Task objective:
Scan the data below for the string "concept". Copy every line where it appears.

** Opening Source information block **

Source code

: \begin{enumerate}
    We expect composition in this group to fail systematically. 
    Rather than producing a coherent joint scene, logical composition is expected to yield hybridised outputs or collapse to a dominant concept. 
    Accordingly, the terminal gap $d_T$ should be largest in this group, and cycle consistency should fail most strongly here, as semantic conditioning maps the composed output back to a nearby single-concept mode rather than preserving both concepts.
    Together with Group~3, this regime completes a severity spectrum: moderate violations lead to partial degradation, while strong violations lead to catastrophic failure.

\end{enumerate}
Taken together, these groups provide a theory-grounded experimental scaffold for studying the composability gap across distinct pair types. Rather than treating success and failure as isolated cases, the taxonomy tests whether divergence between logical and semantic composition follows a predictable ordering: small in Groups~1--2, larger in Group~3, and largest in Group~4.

** Closing Source information block **

Response area:
    Rather than producing a coherent joint scene, logical composition is expected to yield hybridised outputs or collapse to a dominant concept. 
    Accordingly, the terminal gap $d_T$ should be largest in this group, and cycle consistency should fail most strongly here, as semantic conditioning maps the composed output back to a nearby single-concept mode rather than preserving both concepts.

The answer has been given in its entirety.